According to Fitch, sustained recovery in consumption and investment underpins our GDP growth forecast of 7.0 percent for the fiscal year ending March 2023 (FY23). India is somewhat shielded from the bleak global outlook in 2023 given its low reliance on external demand. “Nonetheless, we expect declining exports, heightened uncertainty and higher interest rates to slow growth to 6.2 percent in FY24 (BBB median: 2.0 percent). We also expect consumption growth to moderate as pent-up demand eases,” Fitch said.
According to Fitch, India’s robust medium-term growth outlook is a key supportive factor for the rating. A significant improvement in pre-pandemic strained corporate and bank balance sheets should allow for a steady acceleration in investment over the coming years.
“The government’s ongoing infrastructure initiative and reform agenda, along with efforts to attract larger FDI inflows, complement these prospects. However, risks remain given the dynamics in labor force participation, the sluggish recovery of the rural sector and the uneven record of reform implementation,” it said.
Risks in the financial sector continue to ease due to the strong and sustained economic recovery. “We expect asset quality pressures to remain well contained even as regulatory deferral eases, supporting sector performance.
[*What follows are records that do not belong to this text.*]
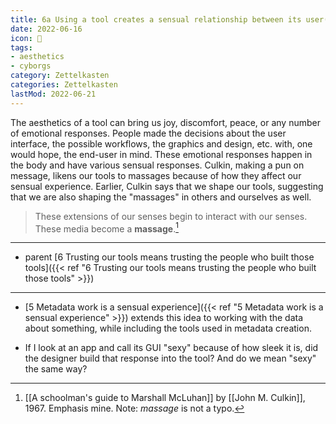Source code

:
 ```yaml
---
title: 6a Using a tool creates a sensual relationship between its user(s) and its creator(s)
date: 2022-06-16
icon: 🔖
tags:
- aesthetics
- cyborgs
category: Zettelkasten
categories: Zettelkasten
lastMod: 2022-06-21
---
```

The aesthetics of a tool can bring us joy, discomfort, peace, or any number of emotional responses. People made the decisions about the user interface, the possible workflows, the graphics and design, etc. with, one would hope, the end-user in mind. These emotional responses happen in the body and have various sensual responses. Culkin, making a pun on message, likens our tools to massages because of how they affect our sensual experience. Earlier, Culkin says that we shape our tools, suggesting that we are also shaping the "massages" in others and ourselves as well.

> These extensions of our senses begin to interact with our senses. These media become a **massage**.[^1]

[^1]: [[A schoolman's guide to Marshall McLuhan]] by [[John M. Culkin]], 1967. Emphasis mine. Note: *massage* is not a typo.

-----

- parent [6 Trusting our tools means trusting the people who built those tools]({{< ref "6 Trusting our tools means trusting the people who built those tools" >}})

-----

- [5 Metadata work is a sensual experience]({{< ref "5 Metadata work is a sensual experience" >}}) extends this idea to working with the data about something, while including the tools used in metadata creation.

- If I look at an app and call its GUI "sexy" because of how sleek it is, did the designer build that response into the tool? And do we mean "sexy" the same way?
Credit growth has accelerated and we expect these trends to continue on the back of robust credit demand and increased risk appetite, provided capital positions are well managed,” Fitch said.
The normalization of domestic liquidity conditions is being partially mitigated by high levels of deposit funding, it said.
The general government deficit has declined from its pandemic high of 13.5 percent of GDP (excluding divestments) but is expected to remain high relative to other countries. “We expect the deficit to decrease slightly from 9.8 percent in FY22 to 9.6 percent of GDP in FY23 (BBB median: 4.1 percent). For central government, we expect a modest fiscal slippage in FY23 with a deficit of 6.6 percent of GDP (including divestments) compared to the budget target of 6.4 percent due to higher subsidies for food and fertilizer, but revenue growth and spending shifts will curb the fiscal toll of the measures while keeping capital spending a priority,” it said.
“Our FY23 general government deficit forecast is below the 10.5 percent of GDP we had expected at our June 2022 review, mainly because government deficits have been falling much faster than we had anticipated,” it said. Strong revenues and constrained spending pushed the interim general government deficit down from 4.1 percent in FY21 to just below the pre-pandemic norm of 3 percent of GDP in FY22. “We expect it to remain at this level in FY23,” Fitch said.